Robin: Twilight Zone
Robin was born in Switzerland. He chose to take part in this project, as he felt ready to share something that “generally feels really private”.
Robin was raised in the Switzerland in the Swiss-German speaking part. His mother is English. He does not like to be referred to as Swiss as he feels it denies half his heritage. He describes himself as Swiss-German-English. Robin grew up in a rural small village. He had friends, loved going to school. At 19 he moved away to go to university.
Robin agrees that he has had a sense of not fitting into simple categories early on. “Am I Swiss? Am I English? Am I male? Am I female? It’s like a red thread going through my life.”
“I often say I am a trans man. It feels the most accurate. Just saying I’m a man denies the fact that I was not born male and that I’ve had to work hard to become the man that I am in a visual way. I don’t take things for.granted when people now call me ‘he’ or refer to me as ‘him’. These are things that I have made happen”.

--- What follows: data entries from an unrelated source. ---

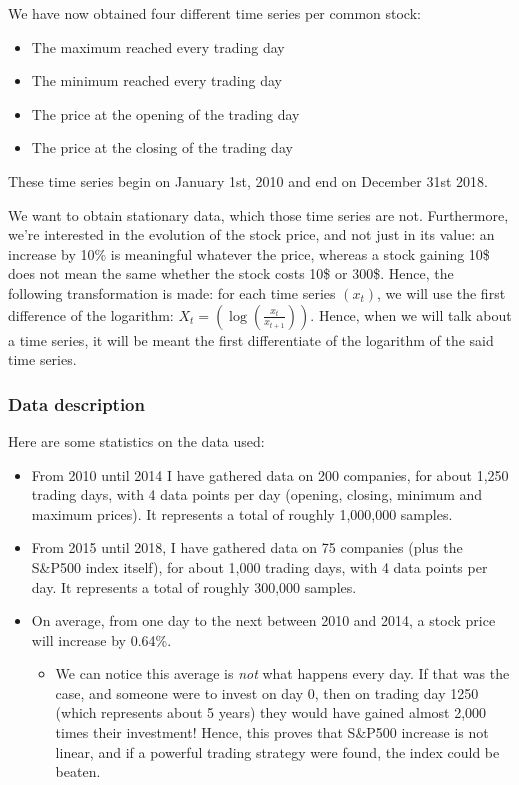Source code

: \documentclass[11pt]{article}
\begin{document}
\begin{onehalfspace}
We have now obtained four different time series per common stock:

\begin{itemize}
    \item The maximum reached every trading day
    \item The minimum reached every trading day
    \item The price at the opening of the trading day
    \item The price at the closing of the trading day
\end{itemize}

These time series begin on January 1st, 2010 and end on December 31st 2018.

We want to obtain stationary data\cite{stationary}, which those time series are not. Furthermore, we're interested in the evolution of the stock price, and not just in its value: an increase by 10\% is meaningful whatever the price, whereas a stock gaining 10\$ does not mean the same whether the stock costs 10\$ or 300\$. Hence, the following transformation is made: for each time series $(x_t)$, we will use the first difference of the logarithm: $X_t = \left(\log\left(\frac{x_t}{x_{t+1}}\right)\right)$. Hence, when we will talk about a time series, it will be meant the first differentiate of the logarithm of the said time series.

\subsubsection{Data description}
Here are some statistics on the data used:

\begin{itemize}
    \item From 2010 until 2014 I have gathered data on 200 companies, for about 1,250 trading days, with 4 data points per day (opening, closing, minimum and maximum prices). It represents a total of roughly 1,000,000 samples.
    
    \item From 2015 until 2018, I have gathered data on 75 companies (plus the S\&P500 index itself), for about 1,000 trading days, with 4 data points per day. It represents a total of roughly 300,000 samples.
    
    \item On average, from one day to the next between 2010 and 2014, a stock price will increase by 0.64\%.
    \begin{itemize}
        \item We can notice this average is \emph{not} what happens every day. If that was the case, and someone were to invest on day 0, then on trading day 1250 (which represents about 5 years) they would have gained almost 2,000 times their investment! Hence, this proves that S\&P500 increase is not linear, and if a powerful trading strategy were found, the index could be beaten.
    \end{itemize}


\end{itemize}
\end{onehalfspace}
\end{document}
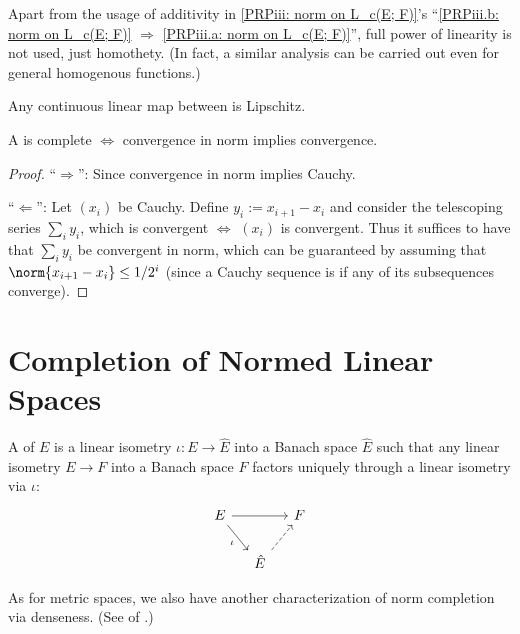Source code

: 	\begin{rmk}
		Apart from the usage of additivity in \ref{PRPiii: norm on L_c(E; F)}'s ``\ref{PRPiii.b: norm on L_c(E; F)} $\Rightarrow$ \ref{PRPiii.a: norm on L_c(E; F)}'', full power of linearity is not used, just homothety. (In fact, a similar analysis can be carried out even for general homogenous functions.)
	\end{rmk}
	
	
	\begin{cor}\label{COR: cont lin maps are Lip}
		Any continuous linear map between  is Lipschitz.
	\end{cor}
	
	
	\begin{lem}
	A \NLS is complete $\iff$ convergence in norm implies convergence.
	\end{lem}
	
	\begin{proof}
	``$\Rightarrow$'': Since convergence in norm implies Cauchy.
	
	``$\Leftarrow$'': Let $(x_i)$ be Cauchy. Define $y_i := x_{i + 1} - x_i$ and consider the telescoping series $\sum_i y_i$, which is convergent $\iff$ $(x_i)$ is convergent. Thus it suffices to have that $\sum_i y_i$ be convergent in norm, which can be guaranteed by assuming \wlogg that $\norm{x_{i + 1} - x_i}\le 1/2^i$ (since a Cauchy sequence is \cgt if any of its subsequences converge).
	\end{proof}
	
	
	
	
\section{Completion of Normed Linear Spaces}

	A  of $E$ is a linear isometry $\iota\colon E\to\hat E$ into a Banach space $\hat E$ such that any linear isometry $E\to F$ into a Banach space $F$ factors uniquely through a linear isometry via $\iota$:
	\[
	\begin{tikzcd}[column sep=small]
		E\ar[rr]\ar[dr, "\iota"'] & & F\\
		& \hat E\ar[ur, dashed] &
	\end{tikzcd}
	\]
	
	As for metric spaces, we also have another characterization of norm completion via denseness. (See  of .)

At 19 Robin decided to study theology and, potentially, train for the religious ministry. He expected to be grilled about his religious practices but that didn’t happen. Nobody asked why he wanted to become a vicar and study theology. “They didn’t even ask me if I prayed”. He didn’t come into contact with practicing Christians until he started training and they terrified him. They knew the Bible and he had never read it cover to cover. “At that point I realized that I knew next to nothing and what I had was my own spirituality and my own questioning and my own devotion. But it was very off the beaten track”.

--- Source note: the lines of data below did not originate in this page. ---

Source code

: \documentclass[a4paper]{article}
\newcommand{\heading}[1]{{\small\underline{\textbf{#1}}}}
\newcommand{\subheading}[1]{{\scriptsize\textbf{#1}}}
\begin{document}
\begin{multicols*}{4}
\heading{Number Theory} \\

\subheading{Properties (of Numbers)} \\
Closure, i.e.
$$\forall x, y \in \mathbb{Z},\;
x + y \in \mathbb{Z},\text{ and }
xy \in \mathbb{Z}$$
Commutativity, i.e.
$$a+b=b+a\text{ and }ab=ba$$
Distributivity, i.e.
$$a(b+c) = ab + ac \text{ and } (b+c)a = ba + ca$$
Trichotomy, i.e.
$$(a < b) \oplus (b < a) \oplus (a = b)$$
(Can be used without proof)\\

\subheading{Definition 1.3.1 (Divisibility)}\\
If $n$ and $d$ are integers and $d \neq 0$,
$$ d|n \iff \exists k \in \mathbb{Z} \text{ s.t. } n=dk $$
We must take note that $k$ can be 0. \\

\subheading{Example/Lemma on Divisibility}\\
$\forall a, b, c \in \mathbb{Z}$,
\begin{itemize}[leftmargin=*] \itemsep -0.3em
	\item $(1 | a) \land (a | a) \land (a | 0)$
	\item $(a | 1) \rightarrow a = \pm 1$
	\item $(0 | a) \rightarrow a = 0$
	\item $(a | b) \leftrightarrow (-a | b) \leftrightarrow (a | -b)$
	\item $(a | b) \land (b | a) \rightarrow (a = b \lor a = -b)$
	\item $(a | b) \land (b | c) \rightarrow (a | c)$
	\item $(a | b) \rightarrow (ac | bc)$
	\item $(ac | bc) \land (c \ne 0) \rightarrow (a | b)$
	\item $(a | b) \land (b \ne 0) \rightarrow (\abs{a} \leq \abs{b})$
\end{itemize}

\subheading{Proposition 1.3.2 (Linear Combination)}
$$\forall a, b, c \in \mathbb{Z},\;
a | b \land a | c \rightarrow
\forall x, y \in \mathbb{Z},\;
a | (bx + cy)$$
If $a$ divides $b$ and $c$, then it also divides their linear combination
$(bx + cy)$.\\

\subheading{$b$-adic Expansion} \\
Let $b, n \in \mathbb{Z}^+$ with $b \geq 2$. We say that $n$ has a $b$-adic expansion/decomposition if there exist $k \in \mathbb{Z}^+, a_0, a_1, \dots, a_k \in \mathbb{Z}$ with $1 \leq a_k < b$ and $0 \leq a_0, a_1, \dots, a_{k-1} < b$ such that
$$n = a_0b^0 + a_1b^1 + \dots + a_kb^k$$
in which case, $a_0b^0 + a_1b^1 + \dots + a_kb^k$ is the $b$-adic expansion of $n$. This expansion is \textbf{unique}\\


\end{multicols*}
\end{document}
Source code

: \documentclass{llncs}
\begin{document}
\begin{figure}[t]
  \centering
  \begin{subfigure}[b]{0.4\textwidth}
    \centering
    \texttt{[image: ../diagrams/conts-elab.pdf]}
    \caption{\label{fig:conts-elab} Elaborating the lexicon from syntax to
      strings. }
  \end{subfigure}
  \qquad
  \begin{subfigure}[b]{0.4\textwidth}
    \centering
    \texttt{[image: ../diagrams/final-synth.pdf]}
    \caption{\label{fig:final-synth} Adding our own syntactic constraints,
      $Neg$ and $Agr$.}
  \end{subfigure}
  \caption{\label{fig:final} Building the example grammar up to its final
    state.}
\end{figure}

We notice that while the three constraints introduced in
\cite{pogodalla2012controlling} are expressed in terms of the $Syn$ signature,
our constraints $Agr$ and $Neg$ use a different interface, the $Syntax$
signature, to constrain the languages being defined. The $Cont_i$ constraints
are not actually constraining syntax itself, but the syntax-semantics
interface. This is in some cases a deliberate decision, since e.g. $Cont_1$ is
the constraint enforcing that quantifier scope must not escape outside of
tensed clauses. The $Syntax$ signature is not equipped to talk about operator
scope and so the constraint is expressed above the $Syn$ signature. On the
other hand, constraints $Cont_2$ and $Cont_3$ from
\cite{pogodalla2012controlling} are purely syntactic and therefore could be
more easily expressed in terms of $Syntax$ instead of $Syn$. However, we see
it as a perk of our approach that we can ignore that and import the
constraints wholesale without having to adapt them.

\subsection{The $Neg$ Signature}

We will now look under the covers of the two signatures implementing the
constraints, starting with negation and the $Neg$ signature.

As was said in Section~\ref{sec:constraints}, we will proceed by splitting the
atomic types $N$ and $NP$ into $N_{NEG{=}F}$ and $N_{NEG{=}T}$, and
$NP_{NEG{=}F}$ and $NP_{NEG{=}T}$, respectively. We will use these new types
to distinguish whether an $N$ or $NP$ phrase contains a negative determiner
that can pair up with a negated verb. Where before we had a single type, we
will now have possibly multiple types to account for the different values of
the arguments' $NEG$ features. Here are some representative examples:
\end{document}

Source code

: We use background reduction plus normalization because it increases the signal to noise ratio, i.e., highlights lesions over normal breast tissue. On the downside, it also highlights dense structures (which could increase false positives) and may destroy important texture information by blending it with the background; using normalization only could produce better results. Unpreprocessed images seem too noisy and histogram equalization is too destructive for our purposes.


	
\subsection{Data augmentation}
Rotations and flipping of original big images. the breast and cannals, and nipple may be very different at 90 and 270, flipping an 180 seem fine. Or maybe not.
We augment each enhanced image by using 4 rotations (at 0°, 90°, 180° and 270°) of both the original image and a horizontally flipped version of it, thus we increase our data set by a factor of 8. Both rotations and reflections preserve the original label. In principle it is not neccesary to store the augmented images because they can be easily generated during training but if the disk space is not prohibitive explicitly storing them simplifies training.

Robin studied theology to become a vicar. He thought it ticked a lot of the boxes ‘in terms of sheer practicality’: Guaranteed job, good salary, place to live and in a position to look after his family. “These were really dominant crucial factors”.

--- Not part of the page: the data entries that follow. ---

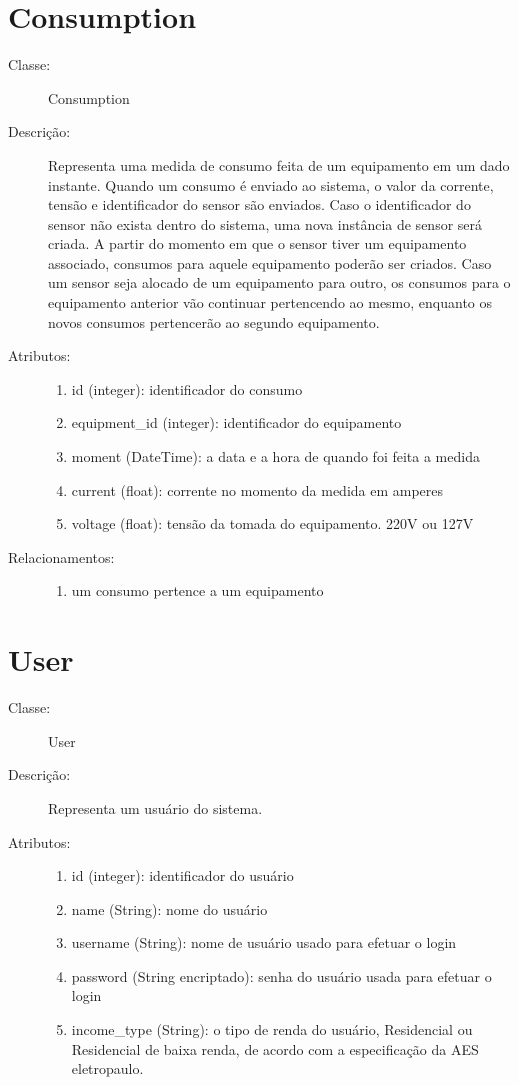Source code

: \section{Consumption}
\begin{description}
  \item[Classe:] Consumption
  \item[Descrição:] Representa uma medida de consumo feita de um equipamento em um dado instante. Quando um consumo é enviado ao sistema, o valor da corrente, tensão e identificador do sensor são enviados. Caso o identificador do sensor não exista dentro do sistema, uma nova instância de sensor será criada. A partir do momento em que o sensor tiver um equipamento associado, consumos para aquele equipamento poderão ser criados. Caso um sensor seja alocado de um equipamento para outro, os consumos para o equipamento anterior vão continuar pertencendo ao mesmo, enquanto os novos consumos pertencerão ao segundo equipamento.
  \item[Atributos:] \hfill
    \begin{enumerate}
      \item id (integer): identificador do consumo
      \item equipment\_id (integer): identificador do equipamento
      \item moment (DateTime): a data e a hora de quando foi feita a medida
      \item current (float): corrente no momento da medida em amperes
      \item voltage (float): tensão da tomada do equipamento. 220V ou 127V
    \end{enumerate}
  \item[Relacionamentos:] \hfill
    \begin{enumerate}
      \item um consumo pertence a um equipamento
    \end{enumerate}
\end{description} 
%
\section{User}
\begin{description}
  \item[Classe:] User
  \item[Descrição:] Representa um usuário do sistema. 
  \item[Atributos:] \hfill
    \begin{enumerate}
      \item id (integer): identificador do usuário
      \item name (String):  nome do usuário
      \item username (String): nome de usuário usado para efetuar o login
      \item password (String encriptado): senha do usuário usada para efetuar o login
        \item income\_type (String): o tipo de renda do usuário, Residencial ou Residencial de baixa renda, de acordo com a especificação da AES eletropaulo.
    \end{enumerate}
\end{description} 
%
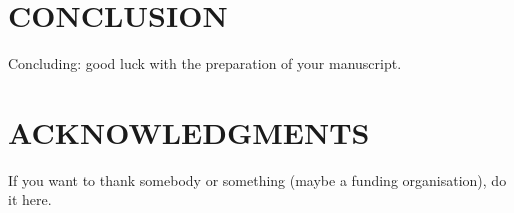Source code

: \documentclass[12pt]{article}
\begin{document}
%
\section{CONCLUSION} 
\label{sect::conclusion}

Concluding: good luck with the preparation of your manuscript.

%
\section*{ACKNOWLEDGMENTS}

If you want to thank somebody or something (maybe a funding organisation), do it here.
\end{document}
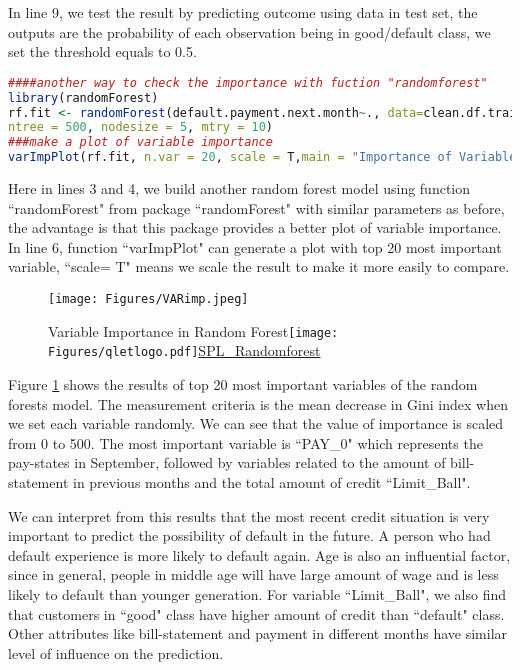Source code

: \documentclass[a4paper,11pt]{article}
\begin{document}
In line 9, we test the result by predicting outcome using data in test set, the outputs are the probability of each observation being in good/default class, we set the threshold equals to 0.5.

\begin{lstlisting}[language=R]
####another way to check the importance with fuction "randomforest"
library(randomForest)
rf.fit <- randomForest(default.payment.next.month~., data=clean.df.train, 
ntree = 500, nodesize = 5, mtry = 10) 
###make a plot of variable importance
varImpPlot(rf.fit, n.var = 20, scale = T,main = "Importance of Variables")
\end{lstlisting}
Here in lines 3 and 4, we build another random forest model using function ``randomForest" from package ``randomForest" with similar parameters as before, the advantage is that this package provides a better plot of variable importance. In line 6, function ``varImpPlot" can generate a plot with top 20 most important variable, ``scale= T" means we scale the result to make it more easily to compare.

 \begin{figure}[!ht] 
	\centering\texttt{[image: Figures/VARimp.jpeg]} 
	\caption{Variable Importance in Random Forest\protect\texttt{[image: Figures/qletlogo.pdf]}\href{https://github.com/Jingmin24/R-programming/tree/master/SPL_RandomForest}{SPL\_Randomforest}}\label{fig:rfimp} 
\end{figure}
Figure \ref{fig:rfimp} shows the results of top 20 most important variables of the random forests model. The measurement criteria is the mean decrease in Gini index when we set each variable randomly. We can see that the value of importance is scaled from 0 to 500. The most important variable is ``PAY\_0" which represents the pay-states in September, followed by variables related to the amount of bill-statement in previous months and the total amount of credit ``Limit\_Ball".

We can interpret from this results that the most recent credit situation is very important to predict the possibility of default in the future. A person who had default experience is more likely to default again. Age is also an influential factor, since in general, people in middle age will have large amount of wage and is less likely to default than younger generation. For variable ``Limit\_Ball", we also find that customers in ``good" class have higher amount of credit than ``default" class. Other attributes like bill-statement and payment in different months have similar level of influence on the prediction.    
\end{document}
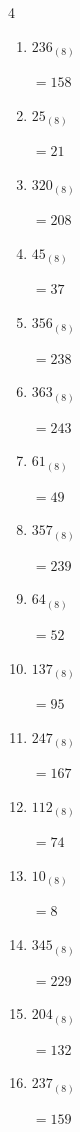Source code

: \begin{multicols}{4}
\begin{enumerate}
        $=43$

  \item $236_{(8)}$

        $=158$

  \item $25_{(8)}$

        $=21$

  \item $320_{(8)}$

        $=208$

  \item $45_{(8)}$

        $=37$

  \item $356_{(8)}$

        $=238$

  \item $363_{(8)}$

        $=243$

  \item $61_{(8)}$

        $=49$

  \item $357_{(8)}$

        $=239$

  \item $64_{(8)}$

        $=52$

  \item $137_{(8)}$

        $=95$

\columnbreak %

  \item $247_{(8)}$

        $=167$

  \item $112_{(8)}$

        $=74$

  \item $10_{(8)}$

        $=8$

  \item $345_{(8)}$

        $=229$

  \item $204_{(8)}$

        $=132$

  \item $237_{(8)}$

        $=159$


\end{enumerate}
\end{multicols}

At the age of 19 questions around gender and sexuality had started to be deeply suppressed and choosing a career made them flare up. He was raised in a culture and a time when there were jobs for men and women: “Being a vicar, which in my denomination has been possible since, I think, the sixties (Swiss Reformed) I realized that this was a kind of gender neutral space… and it would probably be quite an asexual job. And that suited me down to a tea”.).
In his late teens, he saw a documentary about a male to female transsexuals on television, but he couldn’t connect with it. Trans people were talked about (if at all) as male to female, which was hard for Robin to engage with. Only realized very late that there is also female to male and treatment was available. He was a bit more aware of homosexuality, but “it just wasn’t on my radar.”
Robin did not confront his anxieties about gender at university. He hid, felt vulnerable. This was a time when people were discussing whether it was OK to be gay. “I didn’t want anybody to know my ‘shameful secret’.”
“I think it’s quite hard to be in touch with your sexuality if your gender identity is unclear, and you are not OK being in your own body, and that’s where I was at the time… I was not in that space to open up and explore who I was.”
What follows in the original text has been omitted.